NBC Sports hockey analyst Pierre McGuire during an Islanders-Penguins game...

NBC Sports hockey analyst Pierre McGuire during an Islanders-Penguins game on April 14, 2019. Credit: NBC Sports

The last time NBC was not a national TV partner for the NHL, the Islanders’ leading scorers were Trent Hunter and Oleg Kvasha, the Rangers’ coach for most of the season was Glen Sather, and Alexis Lafreniere was 2 years old.

That was in 2003-04. But so it will be again when this season ends, after NBC dropped out of the bidding for part of the league’s new seven-year television package, Sports Business Journal reported on Monday.

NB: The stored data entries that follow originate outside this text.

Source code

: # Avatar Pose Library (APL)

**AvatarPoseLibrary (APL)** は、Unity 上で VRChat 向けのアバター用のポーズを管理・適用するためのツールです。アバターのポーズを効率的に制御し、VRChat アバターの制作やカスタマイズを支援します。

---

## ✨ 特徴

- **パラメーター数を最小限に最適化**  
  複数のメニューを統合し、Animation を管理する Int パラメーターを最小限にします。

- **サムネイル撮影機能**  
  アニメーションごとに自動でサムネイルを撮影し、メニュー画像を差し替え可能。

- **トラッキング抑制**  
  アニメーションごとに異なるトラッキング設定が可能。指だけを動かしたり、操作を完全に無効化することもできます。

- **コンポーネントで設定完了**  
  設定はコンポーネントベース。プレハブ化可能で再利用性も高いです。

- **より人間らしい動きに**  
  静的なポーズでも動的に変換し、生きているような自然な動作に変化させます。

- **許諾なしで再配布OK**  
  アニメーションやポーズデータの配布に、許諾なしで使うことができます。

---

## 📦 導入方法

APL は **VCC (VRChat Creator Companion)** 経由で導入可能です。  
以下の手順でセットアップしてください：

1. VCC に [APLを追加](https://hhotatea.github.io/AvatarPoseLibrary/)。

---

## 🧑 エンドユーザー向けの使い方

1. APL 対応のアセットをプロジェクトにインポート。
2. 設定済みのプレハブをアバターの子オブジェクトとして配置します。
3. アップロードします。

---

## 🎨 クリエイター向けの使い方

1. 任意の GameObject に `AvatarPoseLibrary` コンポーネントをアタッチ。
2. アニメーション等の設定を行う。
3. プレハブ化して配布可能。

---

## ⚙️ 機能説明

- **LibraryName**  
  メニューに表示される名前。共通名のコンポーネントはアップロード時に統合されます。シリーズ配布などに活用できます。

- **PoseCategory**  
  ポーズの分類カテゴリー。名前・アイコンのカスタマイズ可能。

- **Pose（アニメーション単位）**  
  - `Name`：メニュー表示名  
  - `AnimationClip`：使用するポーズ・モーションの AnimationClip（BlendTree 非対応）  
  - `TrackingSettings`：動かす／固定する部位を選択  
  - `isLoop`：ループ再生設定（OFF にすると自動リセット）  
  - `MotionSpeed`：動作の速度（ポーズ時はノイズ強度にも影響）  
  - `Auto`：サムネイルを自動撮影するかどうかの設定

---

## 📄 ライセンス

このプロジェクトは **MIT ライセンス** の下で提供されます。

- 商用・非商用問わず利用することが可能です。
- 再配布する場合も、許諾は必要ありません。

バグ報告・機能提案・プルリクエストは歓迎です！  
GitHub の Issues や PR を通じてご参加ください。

SBJ also reported Turner Sports will land the portion of the TV deal NBC had been among the candidates for, including the Stanley Cup Finals in 2023, ’25 and ’27, at up to $225 million per year. An official announcement is expected this week.

Fox widely had been expected to be a possibility, too.

ESPN last month secured the more extensive piece of the NHL’s new rights package, a deal that will place four Finals on ABC from 2022 through 2028 and put many games on the ESPN+ streaming service.

That left the other three Finals over those seven years to a second media outlet.

NBC is phasing out NBCSN, its sports cable arm and the primary home for its hockey coverage, at the end of this year and likely would have shifted many of its games to its own streaming service, Peacock, in any new deal.

NBC declined to comment on the matter. It has carried the NHL since 2005-06 – after a lockout erased the entire 2004-05 season – and was paying about $200 million a season under its current 10-year contract.

Hockey for decades had been a national TV afterthought compared to football, basketball and baseball when NBC began carrying it, and in the decade-and-a-half since the network has helped the sport grow and innovate.

That includes creating the New Year’s Day "Winter Classic," the widely copied "Inside the Glass" analyst position, coverage of every playoff game and significant ratings growth.

Mike "Doc" Emrick, who retired before this season, was the network’s lead play-by-play man and is on a streak of seven consecutive Sports Emmys.

NBC has not said who it will use to call the Cup Final, although Kenny Albert long has called whichever conference final Emrick does not.

ESPN has not yet made any announcements about its plans for hockey announcers. If Turner signs on to the hockey deal, the NBA and NHL will share the same two national TV partners.